M'Ali Uzun Sevgili Vedat Erdem! Öyle zannettiğim için özür dilerim. Bu açıklamanıza çok sevindim.
Allahın sevdiği ve sevmediği ünvanlar(!) dan bahisle müşriklerin ne sevdiği nede sevmediği gurupta olduğunu sizi tanıdığımdan beri ileri sürüyor ve bu yanlış bilgi üzerine de bir sistem inşaa etmeğe çalışıyorsunuz. Gördüğüm tüm meallerde 9/28 in meali şöyledir;"Ey iman edenler!

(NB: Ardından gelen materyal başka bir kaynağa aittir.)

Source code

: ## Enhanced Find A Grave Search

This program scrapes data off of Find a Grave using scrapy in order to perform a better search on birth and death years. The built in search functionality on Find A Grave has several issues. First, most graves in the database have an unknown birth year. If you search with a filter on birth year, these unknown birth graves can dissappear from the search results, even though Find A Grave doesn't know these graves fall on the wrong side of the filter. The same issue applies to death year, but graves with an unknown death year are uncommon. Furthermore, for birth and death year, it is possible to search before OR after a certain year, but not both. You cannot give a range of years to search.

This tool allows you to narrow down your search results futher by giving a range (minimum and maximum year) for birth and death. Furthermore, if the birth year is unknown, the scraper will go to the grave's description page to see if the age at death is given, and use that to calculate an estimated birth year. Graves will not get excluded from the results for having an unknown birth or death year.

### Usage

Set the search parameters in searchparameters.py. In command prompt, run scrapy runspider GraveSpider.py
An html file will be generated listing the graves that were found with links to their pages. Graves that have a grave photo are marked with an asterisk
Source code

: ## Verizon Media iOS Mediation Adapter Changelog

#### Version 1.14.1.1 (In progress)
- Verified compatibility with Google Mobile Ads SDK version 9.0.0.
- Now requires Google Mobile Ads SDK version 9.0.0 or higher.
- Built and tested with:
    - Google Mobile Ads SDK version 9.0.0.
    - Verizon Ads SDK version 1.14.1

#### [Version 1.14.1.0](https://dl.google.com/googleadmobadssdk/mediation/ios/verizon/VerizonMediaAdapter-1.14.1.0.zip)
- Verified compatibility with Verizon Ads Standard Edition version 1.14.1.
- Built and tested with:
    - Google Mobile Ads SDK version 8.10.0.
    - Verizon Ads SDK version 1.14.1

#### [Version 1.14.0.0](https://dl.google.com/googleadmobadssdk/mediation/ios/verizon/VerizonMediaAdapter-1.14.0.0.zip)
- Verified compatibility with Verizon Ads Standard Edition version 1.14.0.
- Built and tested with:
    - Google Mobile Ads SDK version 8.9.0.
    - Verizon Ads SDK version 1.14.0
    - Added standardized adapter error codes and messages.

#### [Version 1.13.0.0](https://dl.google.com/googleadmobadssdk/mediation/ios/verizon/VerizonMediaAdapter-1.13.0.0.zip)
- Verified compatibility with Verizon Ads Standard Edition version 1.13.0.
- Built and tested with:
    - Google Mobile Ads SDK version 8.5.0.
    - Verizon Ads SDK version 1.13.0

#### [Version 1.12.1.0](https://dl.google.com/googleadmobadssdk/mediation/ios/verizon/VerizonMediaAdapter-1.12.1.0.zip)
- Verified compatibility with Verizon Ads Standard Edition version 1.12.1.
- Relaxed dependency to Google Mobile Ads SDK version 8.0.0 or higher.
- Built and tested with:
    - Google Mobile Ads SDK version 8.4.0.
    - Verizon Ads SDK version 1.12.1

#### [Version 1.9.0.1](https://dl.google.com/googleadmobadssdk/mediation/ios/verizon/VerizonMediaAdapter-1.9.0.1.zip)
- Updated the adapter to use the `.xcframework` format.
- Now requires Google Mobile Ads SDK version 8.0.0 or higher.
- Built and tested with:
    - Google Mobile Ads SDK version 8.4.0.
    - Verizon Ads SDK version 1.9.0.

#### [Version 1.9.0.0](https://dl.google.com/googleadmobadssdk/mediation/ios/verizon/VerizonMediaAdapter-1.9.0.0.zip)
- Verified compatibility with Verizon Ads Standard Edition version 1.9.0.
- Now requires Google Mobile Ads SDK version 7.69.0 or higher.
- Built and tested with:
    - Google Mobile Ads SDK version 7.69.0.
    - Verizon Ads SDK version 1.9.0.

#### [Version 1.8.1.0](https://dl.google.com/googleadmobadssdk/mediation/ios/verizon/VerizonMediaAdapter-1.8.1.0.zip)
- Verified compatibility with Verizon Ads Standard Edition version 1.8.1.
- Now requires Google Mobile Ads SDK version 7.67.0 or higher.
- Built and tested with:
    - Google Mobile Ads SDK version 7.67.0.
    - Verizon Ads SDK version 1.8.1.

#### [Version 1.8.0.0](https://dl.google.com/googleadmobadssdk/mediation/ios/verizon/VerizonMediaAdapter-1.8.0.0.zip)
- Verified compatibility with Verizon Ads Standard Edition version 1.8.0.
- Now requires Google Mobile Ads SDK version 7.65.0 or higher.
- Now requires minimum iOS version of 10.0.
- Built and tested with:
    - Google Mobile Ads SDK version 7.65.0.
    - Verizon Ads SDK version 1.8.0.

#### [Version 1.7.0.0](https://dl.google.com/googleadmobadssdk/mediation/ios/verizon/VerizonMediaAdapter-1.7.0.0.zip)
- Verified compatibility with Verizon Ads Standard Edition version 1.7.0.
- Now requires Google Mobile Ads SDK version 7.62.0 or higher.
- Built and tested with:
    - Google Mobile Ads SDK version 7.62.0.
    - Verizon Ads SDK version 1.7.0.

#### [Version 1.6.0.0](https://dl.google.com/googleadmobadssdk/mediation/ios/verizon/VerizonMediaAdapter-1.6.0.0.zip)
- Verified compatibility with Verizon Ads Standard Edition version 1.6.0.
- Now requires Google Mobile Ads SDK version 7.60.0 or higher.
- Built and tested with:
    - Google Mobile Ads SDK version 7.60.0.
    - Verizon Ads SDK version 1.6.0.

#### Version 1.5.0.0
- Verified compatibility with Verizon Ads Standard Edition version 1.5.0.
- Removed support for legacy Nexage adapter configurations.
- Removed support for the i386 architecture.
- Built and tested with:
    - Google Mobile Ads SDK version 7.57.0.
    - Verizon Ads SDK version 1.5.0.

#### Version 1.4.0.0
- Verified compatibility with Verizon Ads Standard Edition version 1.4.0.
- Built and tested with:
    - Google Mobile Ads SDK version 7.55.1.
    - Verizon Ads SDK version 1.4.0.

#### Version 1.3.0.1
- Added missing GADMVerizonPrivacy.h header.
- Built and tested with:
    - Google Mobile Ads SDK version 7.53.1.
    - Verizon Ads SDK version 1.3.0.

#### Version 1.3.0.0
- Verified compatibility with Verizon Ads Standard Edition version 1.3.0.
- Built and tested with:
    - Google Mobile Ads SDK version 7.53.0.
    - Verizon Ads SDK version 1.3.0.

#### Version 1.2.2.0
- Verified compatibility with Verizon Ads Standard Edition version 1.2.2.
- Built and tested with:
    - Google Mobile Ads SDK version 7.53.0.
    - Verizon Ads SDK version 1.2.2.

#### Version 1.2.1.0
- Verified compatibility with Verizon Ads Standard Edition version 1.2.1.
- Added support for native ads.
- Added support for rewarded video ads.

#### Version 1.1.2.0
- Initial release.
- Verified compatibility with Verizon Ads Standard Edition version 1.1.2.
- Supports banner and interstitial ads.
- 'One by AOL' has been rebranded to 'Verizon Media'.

Müşrikler bir pislikten ibarettir. Onun için, bu yıldan sonra Mescid-i Harama yaklaşmasınlar. Eğer yoksulluktan endişe ederseniz, Allah dilerse, sizi lütfundan zenginleştirir. Çünkü Allah alîmdir, hakîmdir." Burada ALLAH müşrikleri karşı "nötr" yada "Allah'ın sevdiği/sevmediği Listede yok" iddiası kesin bir hüccetle batıl olduğu görülmektedir.Bunu size ilk tanıştığımız diyaloglarda söylemiş ve sizde "beğenmiştiniz" Ama görüyorum ki yanlış anlayışınızı ısrarla devam ettiriyorsunuz. Allah "necis" diyor (müşriklerle ilgili tüm ayetlerde bir şekilde olumsuz,aşağılayan yargılar malum.) ve onları artık Mekkeye (Haram bölgeye) sokmayın diyor,Hac geliriniz azalır diye de endişe etmeyin buyuruyor, Sizse aksini iddia ediyor ve bu yanlış iddia üzerine kurduğunuz teoride ısrar ediyorsunuz.Allah Hangi ayette "tek tek saymış" !? Necis dediği ve Sokmayın dediği bir zümre için; müşriklere nötr davrandığını nasıl bir tevil yöntemiyle ayetlerden çıkartıyorsunuz?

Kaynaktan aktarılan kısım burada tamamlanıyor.